Problem description — Copy every line from the records below that carries the word "Postgres".

(Pictures paired with source code)

= Beginning of Section =

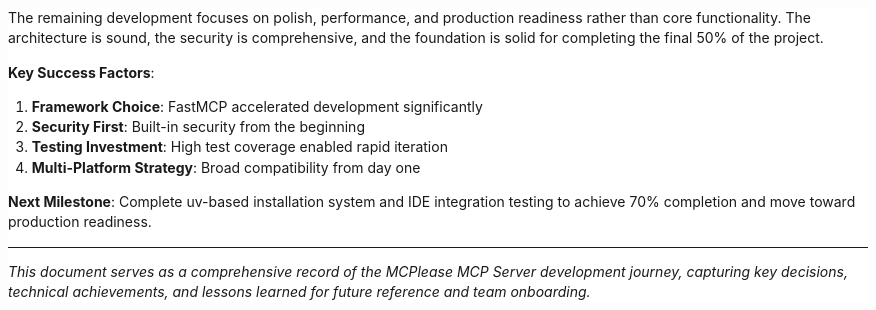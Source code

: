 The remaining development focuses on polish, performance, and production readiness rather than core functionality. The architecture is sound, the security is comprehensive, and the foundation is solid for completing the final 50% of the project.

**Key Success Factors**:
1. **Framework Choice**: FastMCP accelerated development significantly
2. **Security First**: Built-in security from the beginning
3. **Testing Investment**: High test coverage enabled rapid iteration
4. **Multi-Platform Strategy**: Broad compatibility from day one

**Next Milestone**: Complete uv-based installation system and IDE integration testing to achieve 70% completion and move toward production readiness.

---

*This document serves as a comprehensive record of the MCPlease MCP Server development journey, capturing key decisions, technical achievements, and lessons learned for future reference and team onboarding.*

= End of Section =
= Beginning of Section =

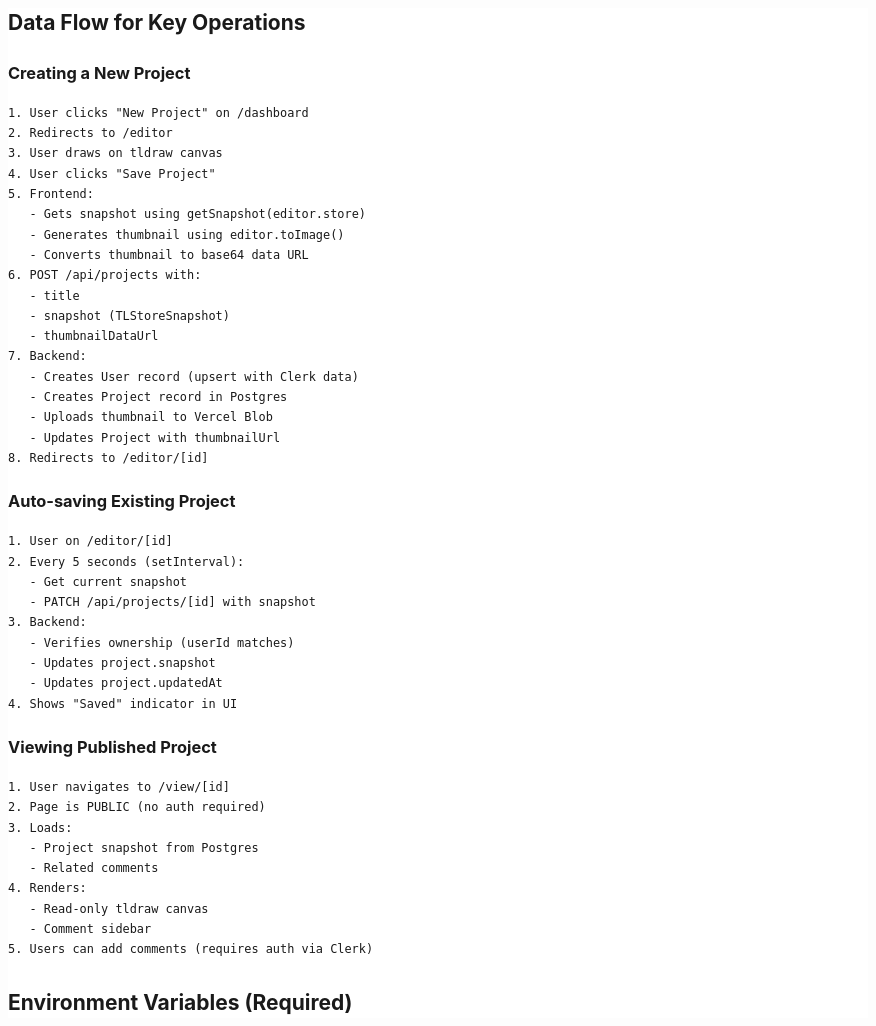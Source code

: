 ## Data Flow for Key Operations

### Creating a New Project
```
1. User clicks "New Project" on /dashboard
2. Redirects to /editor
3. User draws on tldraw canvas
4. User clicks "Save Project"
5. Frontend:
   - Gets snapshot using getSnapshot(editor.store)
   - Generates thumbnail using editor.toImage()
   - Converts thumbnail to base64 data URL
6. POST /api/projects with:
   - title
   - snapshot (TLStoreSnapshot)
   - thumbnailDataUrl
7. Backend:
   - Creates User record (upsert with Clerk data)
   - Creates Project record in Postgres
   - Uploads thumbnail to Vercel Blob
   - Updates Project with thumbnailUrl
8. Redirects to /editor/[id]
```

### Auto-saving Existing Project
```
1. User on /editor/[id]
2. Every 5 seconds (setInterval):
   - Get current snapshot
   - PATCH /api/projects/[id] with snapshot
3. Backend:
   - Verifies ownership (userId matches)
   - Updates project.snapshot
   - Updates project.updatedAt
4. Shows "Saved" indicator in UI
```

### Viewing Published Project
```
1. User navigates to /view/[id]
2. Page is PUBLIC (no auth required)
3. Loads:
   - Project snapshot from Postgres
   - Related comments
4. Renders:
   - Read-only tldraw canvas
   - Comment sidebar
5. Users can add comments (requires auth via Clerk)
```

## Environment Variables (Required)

= End of Section =

Output for this task —
   - Creates Project record in Postgres
   - Project snapshot from Postgres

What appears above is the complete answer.